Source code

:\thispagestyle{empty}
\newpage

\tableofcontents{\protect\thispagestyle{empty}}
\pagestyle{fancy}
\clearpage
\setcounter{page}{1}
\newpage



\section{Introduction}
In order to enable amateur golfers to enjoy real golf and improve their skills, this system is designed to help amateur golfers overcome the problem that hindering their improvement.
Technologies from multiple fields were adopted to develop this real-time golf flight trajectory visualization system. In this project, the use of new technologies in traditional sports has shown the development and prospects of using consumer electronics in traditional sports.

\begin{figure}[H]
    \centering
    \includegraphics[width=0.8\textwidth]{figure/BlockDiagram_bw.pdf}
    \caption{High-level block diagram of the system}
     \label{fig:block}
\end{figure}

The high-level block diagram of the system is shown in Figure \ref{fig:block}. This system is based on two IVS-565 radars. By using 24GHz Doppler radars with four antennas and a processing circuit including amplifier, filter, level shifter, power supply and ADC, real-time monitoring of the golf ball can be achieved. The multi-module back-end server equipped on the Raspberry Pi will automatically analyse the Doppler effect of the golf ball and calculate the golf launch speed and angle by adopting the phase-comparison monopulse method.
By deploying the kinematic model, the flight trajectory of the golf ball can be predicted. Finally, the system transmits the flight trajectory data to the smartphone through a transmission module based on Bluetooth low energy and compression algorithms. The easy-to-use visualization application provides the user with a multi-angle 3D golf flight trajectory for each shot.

___

§ **Task details**
Word for word, output all of the material above.

§ **Result of this task**
Source code

:\thispagestyle{empty}
\newpage

\tableofcontents{\protect\thispagestyle{empty}}
\pagestyle{fancy}
\clearpage
\setcounter{page}{1}
\newpage



\section{Introduction}
In order to enable amateur golfers to enjoy real golf and improve their skills, this system is designed to help amateur golfers overcome the problem that hindering their improvement.
Technologies from multiple fields were adopted to develop this real-time golf flight trajectory visualization system. In this project, the use of new technologies in traditional sports has shown the development and prospects of using consumer electronics in traditional sports.

\begin{figure}[H]
    \centering
    \includegraphics[width=0.8\textwidth]{figure/BlockDiagram_bw.pdf}
    \caption{High-level block diagram of the system}
     \label{fig:block}
\end{figure}

The high-level block diagram of the system is shown in Figure \ref{fig:block}. This system is based on two IVS-565 radars. By using 24GHz Doppler radars with four antennas and a processing circuit including amplifier, filter, level shifter, power supply and ADC, real-time monitoring of the golf ball can be achieved. The multi-module back-end server equipped on the Raspberry Pi will automatically analyse the Doppler effect of the golf ball and calculate the golf launch speed and angle by adopting the phase-comparison monopulse method.
By deploying the kinematic model, the flight trajectory of the golf ball can be predicted. Finally, the system transmits the flight trajectory data to the smartphone through a transmission module based on Bluetooth low energy and compression algorithms. The easy-to-use visualization application provides the user with a multi-angle 3D golf flight trajectory for each shot.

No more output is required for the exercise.